● **What to work on**
Where a line contains the word "Abschnitt", copy that line from the records below.

- Opening Delimiter -

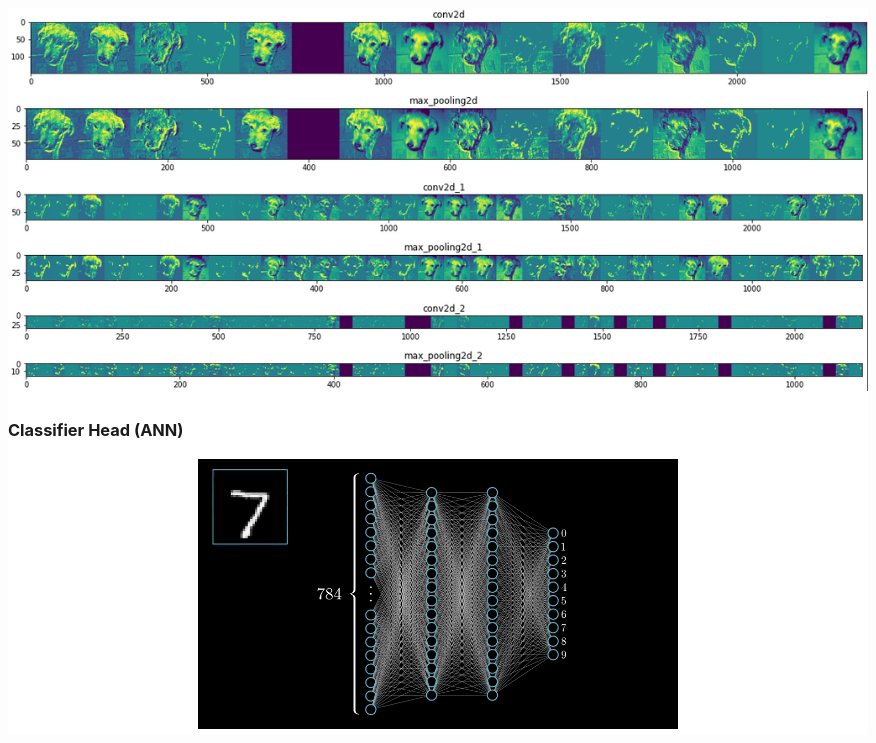 <p align="center">
    <img src="contents/convolution visualization.png" style="vertical align:middle">
</p>

### Classifier Head (ANN)

<p align="center">
    <img src="contents/ANN.gif"  width="480" style="vertical align:middle">
</p>
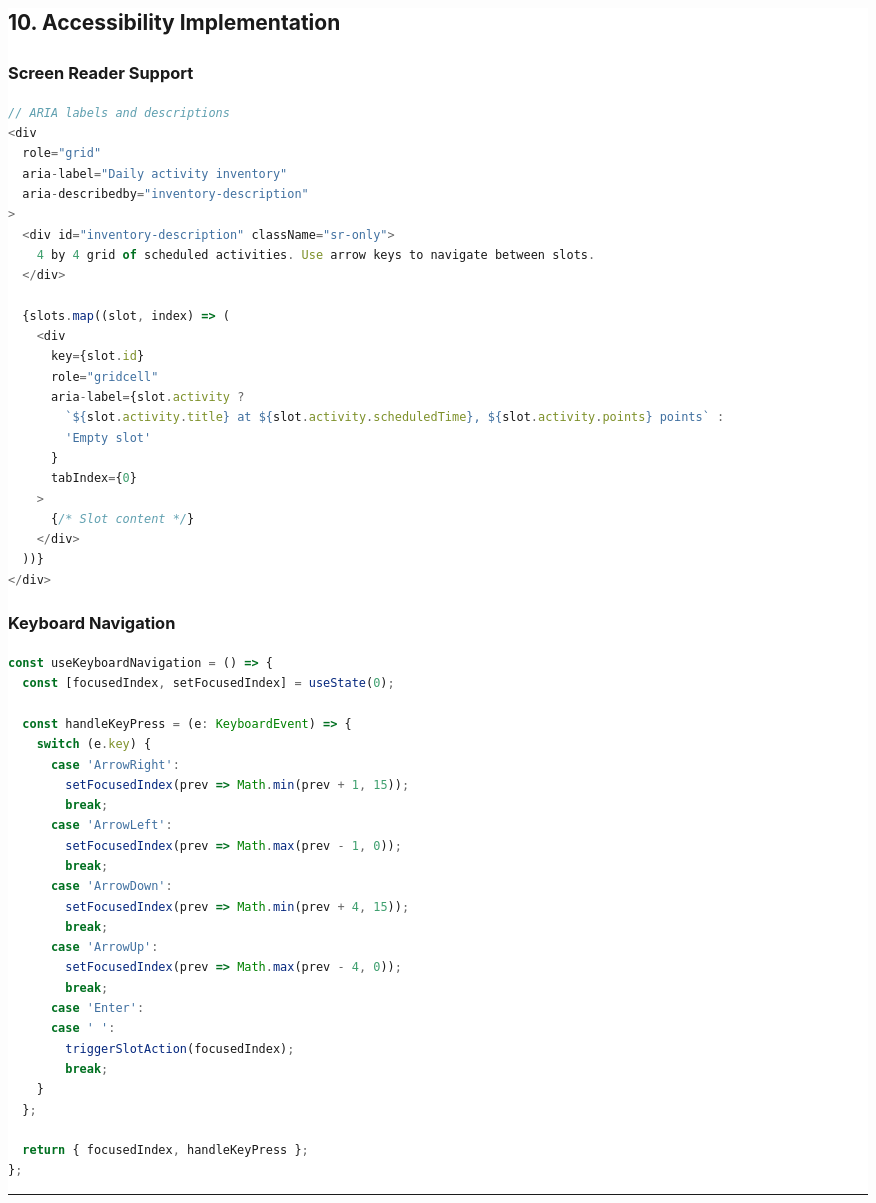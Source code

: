 
## 10. Accessibility Implementation

### Screen Reader Support
```typescript
// ARIA labels and descriptions
<div
  role="grid"
  aria-label="Daily activity inventory"
  aria-describedby="inventory-description"
>
  <div id="inventory-description" className="sr-only">
    4 by 4 grid of scheduled activities. Use arrow keys to navigate between slots.
  </div>
  
  {slots.map((slot, index) => (
    <div
      key={slot.id}
      role="gridcell"
      aria-label={slot.activity ? 
        `${slot.activity.title} at ${slot.activity.scheduledTime}, ${slot.activity.points} points` :
        'Empty slot'
      }
      tabIndex={0}
    >
      {/* Slot content */}
    </div>
  ))}
</div>
```

### Keyboard Navigation
```typescript
const useKeyboardNavigation = () => {
  const [focusedIndex, setFocusedIndex] = useState(0);
  
  const handleKeyPress = (e: KeyboardEvent) => {
    switch (e.key) {
      case 'ArrowRight':
        setFocusedIndex(prev => Math.min(prev + 1, 15));
        break;
      case 'ArrowLeft':
        setFocusedIndex(prev => Math.max(prev - 1, 0));
        break;
      case 'ArrowDown':
        setFocusedIndex(prev => Math.min(prev + 4, 15));
        break;
      case 'ArrowUp':
        setFocusedIndex(prev => Math.max(prev - 4, 0));
        break;
      case 'Enter':
      case ' ':
        triggerSlotAction(focusedIndex);
        break;
    }
  };
  
  return { focusedIndex, handleKeyPress };
};
```

---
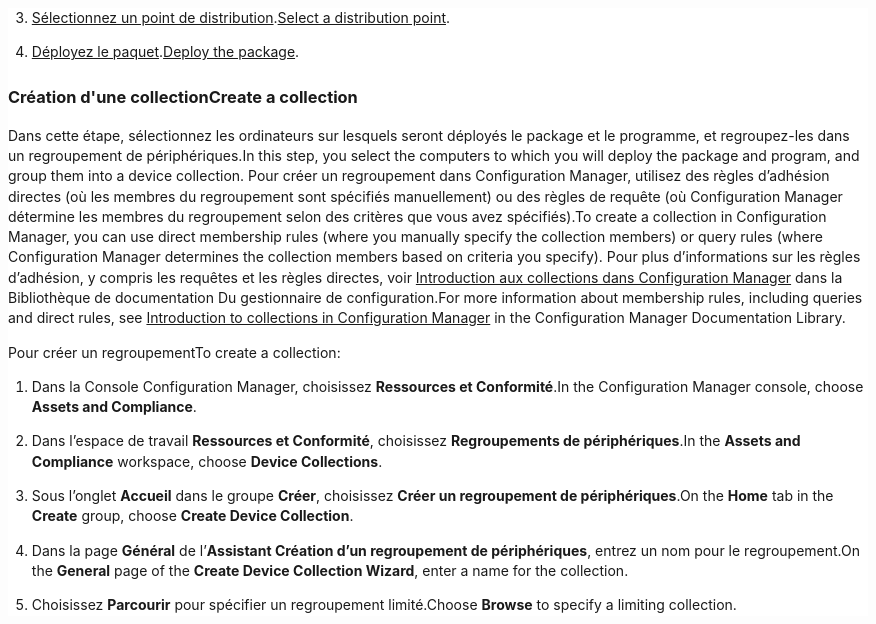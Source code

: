 3. <span data-ttu-id="21213-137">[Sélectionnez un point de distribution](#select_dist_point).</span><span class="sxs-lookup"><span data-stu-id="21213-137">[Select a distribution point](#select_dist_point).</span></span>

4. <span data-ttu-id="21213-138">[Déployez le paquet](#deploying_package).</span><span class="sxs-lookup"><span data-stu-id="21213-138">[Deploy the package](#deploying_package).</span></span>

<a name="creating_a_collection"></a>

### <a name="create-a-collection"></a><span data-ttu-id="21213-139">Création d'une collection</span><span class="sxs-lookup"><span data-stu-id="21213-139">Create a collection</span></span>

<span data-ttu-id="21213-140">Dans cette étape, sélectionnez les ordinateurs sur lesquels seront déployés le package et le programme, et regroupez-les dans un regroupement de périphériques.</span><span class="sxs-lookup"><span data-stu-id="21213-140">In this step, you select the computers to which you will deploy the package and program, and group them into a device collection.</span></span> <span data-ttu-id="21213-141">Pour créer un regroupement dans Configuration Manager, utilisez des règles d’adhésion directes (où les membres du regroupement sont spécifiés manuellement) ou des règles de requête (où Configuration Manager détermine les membres du regroupement selon des critères que vous avez spécifiés).</span><span class="sxs-lookup"><span data-stu-id="21213-141">To create a collection in Configuration Manager, you can use direct membership rules (where you manually specify the collection members) or query rules (where Configuration Manager determines the collection members based on criteria you specify).</span></span> <span data-ttu-id="21213-142">Pour plus d’informations sur les règles d’adhésion, y compris les requêtes et les règles directes, voir [Introduction aux collections dans Configuration Manager](https://docs.microsoft.com/configmgr/core/clients/manage/collections/introduction-to-collections) dans la Bibliothèque de documentation Du gestionnaire de configuration.</span><span class="sxs-lookup"><span data-stu-id="21213-142">For more information about membership rules, including queries and direct rules, see [Introduction to collections in Configuration Manager](https://docs.microsoft.com/configmgr/core/clients/manage/collections/introduction-to-collections) in the Configuration Manager Documentation Library.</span></span>

<span data-ttu-id="21213-143">Pour créer un regroupement</span><span class="sxs-lookup"><span data-stu-id="21213-143">To create a collection:</span></span>

1. <span data-ttu-id="21213-144">Dans la Console Configuration Manager, choisissez **Ressources et Conformité**.</span><span class="sxs-lookup"><span data-stu-id="21213-144">In the Configuration Manager console, choose **Assets and Compliance**.</span></span>

2. <span data-ttu-id="21213-145">Dans l’espace de travail **Ressources et Conformité**, choisissez **Regroupements de périphériques**.</span><span class="sxs-lookup"><span data-stu-id="21213-145">In the **Assets and Compliance** workspace, choose **Device Collections**.</span></span>

3. <span data-ttu-id="21213-146">Sous l’onglet **Accueil** dans le groupe **Créer**, choisissez **Créer un regroupement de périphériques**.</span><span class="sxs-lookup"><span data-stu-id="21213-146">On the **Home** tab in the **Create** group, choose **Create Device Collection**.</span></span>

4. <span data-ttu-id="21213-147">Dans la page **Général** de l’**Assistant Création d’un regroupement de périphériques**, entrez un nom pour le regroupement.</span><span class="sxs-lookup"><span data-stu-id="21213-147">On the **General** page of the **Create Device Collection Wizard**, enter a name for the collection.</span></span>

5. <span data-ttu-id="21213-148">Choisissez **Parcourir** pour spécifier un regroupement limité.</span><span class="sxs-lookup"><span data-stu-id="21213-148">Choose **Browse** to specify a limiting collection.</span></span>
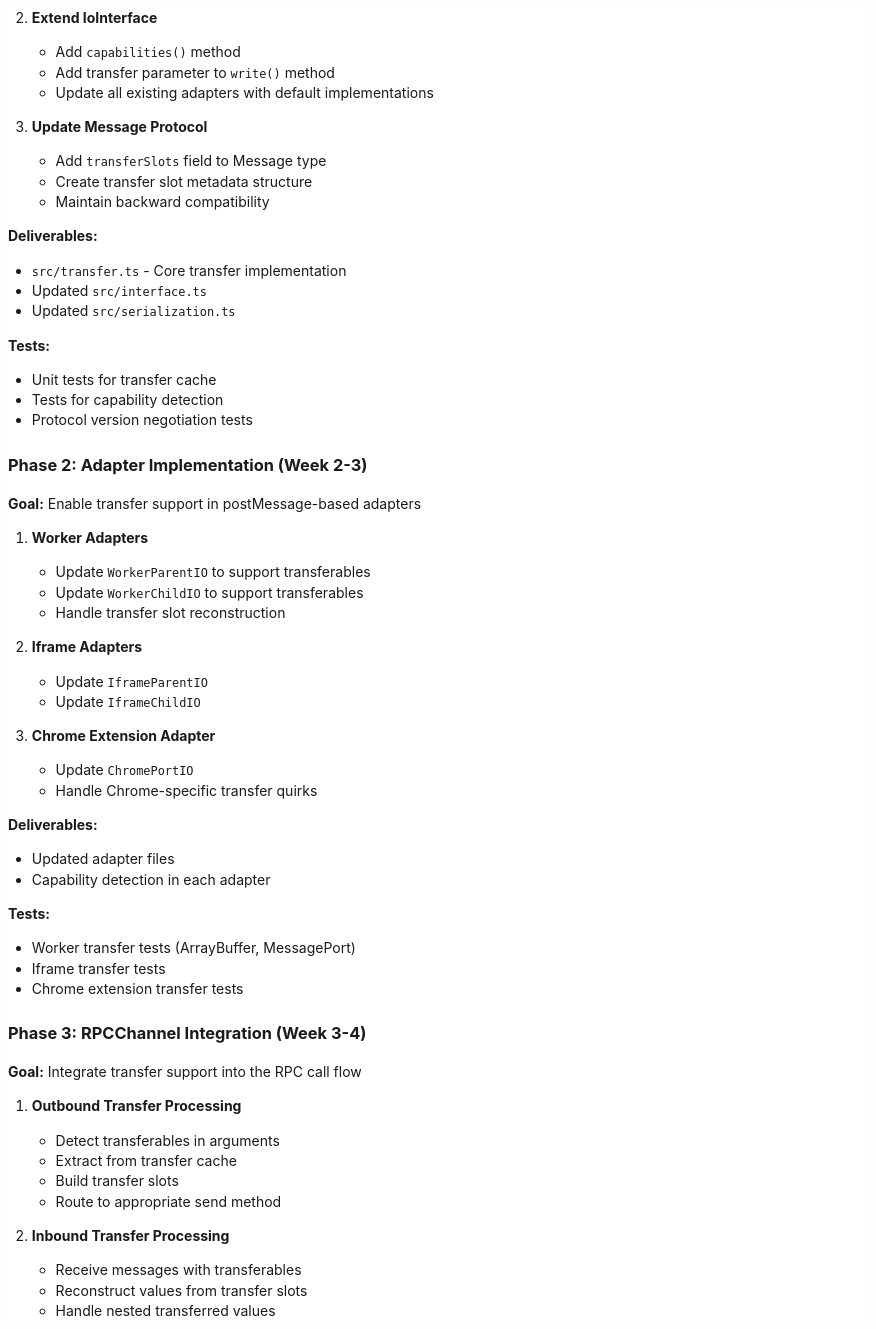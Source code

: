 2. **Extend IoInterface**
   - Add `capabilities()` method
   - Add transfer parameter to `write()` method
   - Update all existing adapters with default implementations

3. **Update Message Protocol**
   - Add `transferSlots` field to Message type
   - Create transfer slot metadata structure
   - Maintain backward compatibility

**Deliverables:**
- `src/transfer.ts` - Core transfer implementation
- Updated `src/interface.ts`
- Updated `src/serialization.ts`

**Tests:**
- Unit tests for transfer cache
- Tests for capability detection
- Protocol version negotiation tests

### Phase 2: Adapter Implementation (Week 2-3)
**Goal:** Enable transfer support in postMessage-based adapters

1. **Worker Adapters**
   - Update `WorkerParentIO` to support transferables
   - Update `WorkerChildIO` to support transferables  
   - Handle transfer slot reconstruction

2. **Iframe Adapters**
   - Update `IframeParentIO`
   - Update `IframeChildIO`

3. **Chrome Extension Adapter**
   - Update `ChromePortIO`
   - Handle Chrome-specific transfer quirks

**Deliverables:**
- Updated adapter files
- Capability detection in each adapter

**Tests:**
- Worker transfer tests (ArrayBuffer, MessagePort)
- Iframe transfer tests
- Chrome extension transfer tests

### Phase 3: RPCChannel Integration (Week 3-4)
**Goal:** Integrate transfer support into the RPC call flow

1. **Outbound Transfer Processing**
   - Detect transferables in arguments
   - Extract from transfer cache
   - Build transfer slots
   - Route to appropriate send method

2. **Inbound Transfer Processing**
   - Receive messages with transferables
   - Reconstruct values from transfer slots
   - Handle nested transferred values
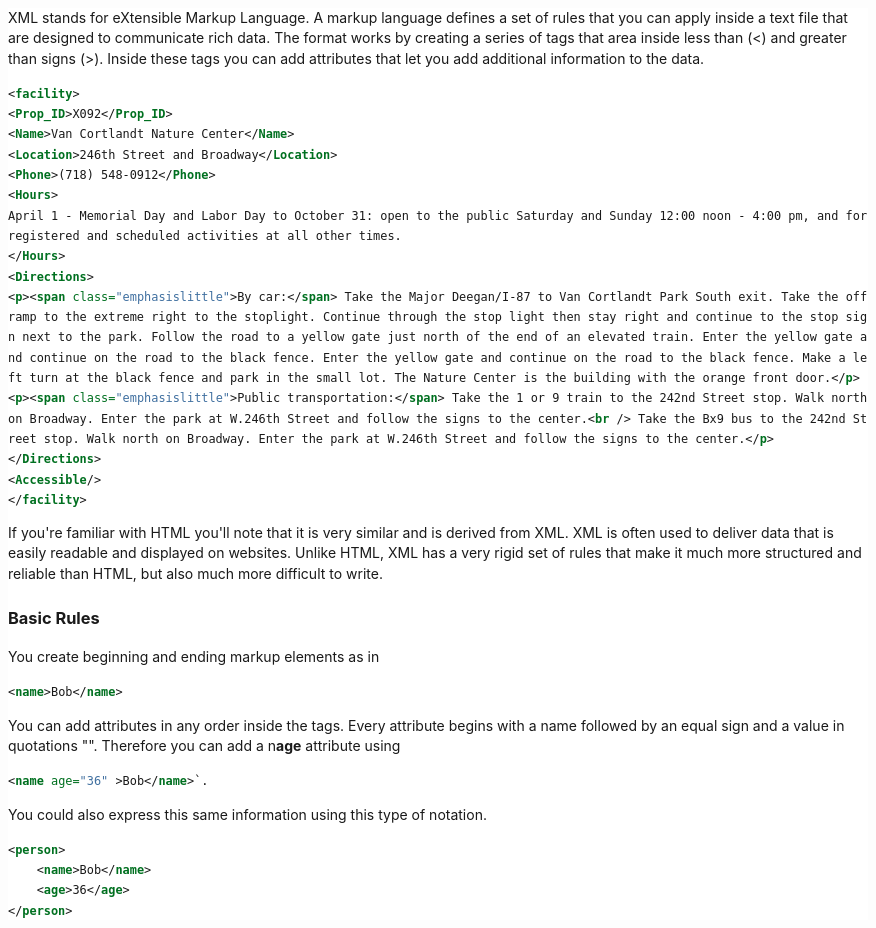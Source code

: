 XML stands for eXtensible Markup Language. A markup language defines a set of rules that you can apply inside a text file that are designed to communicate rich data. The format works by creating a series of tags that area inside less than (<) and greater than signs (>). Inside these tags you can add attributes that let you add additional information to the data.

```xml
<facility>
<Prop_ID>X092</Prop_ID>
<Name>Van Cortlandt Nature Center</Name>
<Location>246th Street and Broadway</Location>
<Phone>(718) 548-0912</Phone>
<Hours>
April 1 - Memorial Day and Labor Day to October 31: open to the public Saturday and Sunday 12:00 noon - 4:00 pm, and for registered and scheduled activities at all other times.
</Hours>
<Directions>
<p><span class="emphasislittle">By car:</span> Take the Major Deegan/I-87 to Van Cortlandt Park South exit. Take the off ramp to the extreme right to the stoplight. Continue through the stop light then stay right and continue to the stop sign next to the park. Follow the road to a yellow gate just north of the end of an elevated train. Enter the yellow gate and continue on the road to the black fence. Enter the yellow gate and continue on the road to the black fence. Make a left turn at the black fence and park in the small lot. The Nature Center is the building with the orange front door.</p> <p><span class="emphasislittle">Public transportation:</span> Take the 1 or 9 train to the 242nd Street stop. Walk north on Broadway. Enter the park at W.246th Street and follow the signs to the center.<br /> Take the Bx9 bus to the 242nd Street stop. Walk north on Broadway. Enter the park at W.246th Street and follow the signs to the center.</p>
</Directions>
<Accessible/>
</facility>
```

If you're familiar with HTML you'll note that it is very similar and is derived from XML. XML is often used to deliver data that is easily readable and displayed on websites. Unlike HTML, XML has a very rigid set of rules that make it much more structured and reliable than HTML, but also much more difficult to write.

### Basic Rules

You create beginning and ending markup elements as in

```xml
<name>Bob</name>
```

You can add attributes in any order inside the tags. Every attribute begins with a name followed by an equal sign and a value in quotations "". Therefore you can add a n**age** attribute using

```xml
<name age="36" >Bob</name>`.
```

You could also express this same information using this type of notation.

```xml
<person>
    <name>Bob</name>
    <age>36</age>
</person>
```
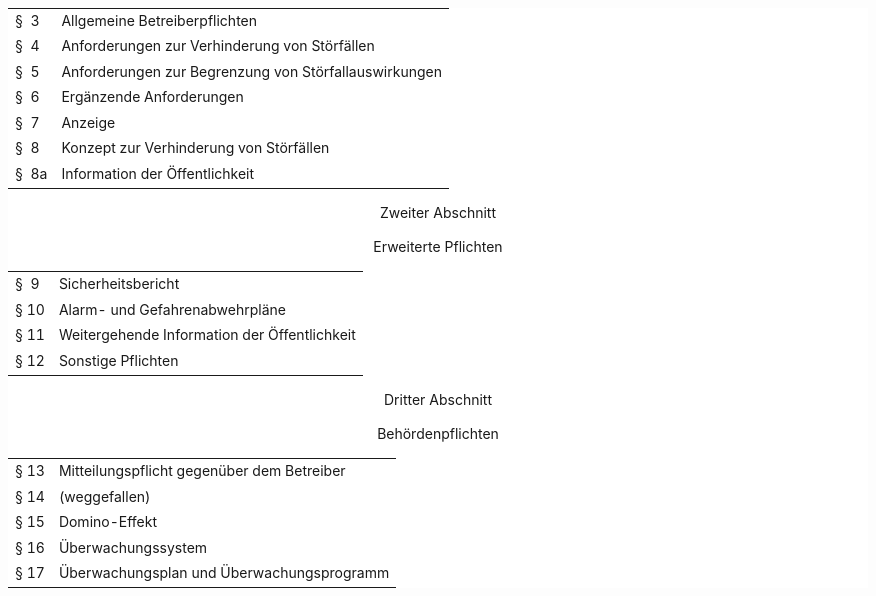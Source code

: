 |       |                                                       |
| :---- | :---------------------------------------------------- |
| §  3  | Allgemeine Betreiberpflichten                         |
| §  4  | Anforderungen zur Verhinderung von Störfällen         |
| §  5  | Anforderungen zur Begrenzung von Störfallauswirkungen |
| §  6  | Ergänzende Anforderungen                              |
| §  7  | Anzeige                                               |
| §  8  | Konzept zur Verhinderung von Störfällen               |
| §  8a | Information der Öffentlichkeit                        |

<div class="S0" style="text-align:center;">

Zweiter Abschnitt

</div>

<div class="S0" style="text-align:center;">

Erweiterte Pflichten

</div>

|      |                                              |
| :--- | :------------------------------------------- |
| §  9 | Sicherheitsbericht                           |
| § 10 | Alarm- und Gefahrenabwehrpläne               |
| § 11 | Weitergehende Information der Öffentlichkeit |
| § 12 | Sonstige Pflichten                           |

<div class="S0" style="text-align:center;">

Dritter Abschnitt

</div>

<div class="S0" style="text-align:center;">

Behördenpflichten

</div>

|      |                                            |
| :--- | :----------------------------------------- |
| § 13 | Mitteilungspflicht gegenüber dem Betreiber |
| § 14 | (weggefallen)                              |
| § 15 | Domino-Effekt                              |
| § 16 | Überwachungssystem                         |
| § 17 | Überwachungsplan und Überwachungsprogramm  |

- Closing Delimiter -

● **Answer space**
Zweiter Abschnitt
Dritter Abschnitt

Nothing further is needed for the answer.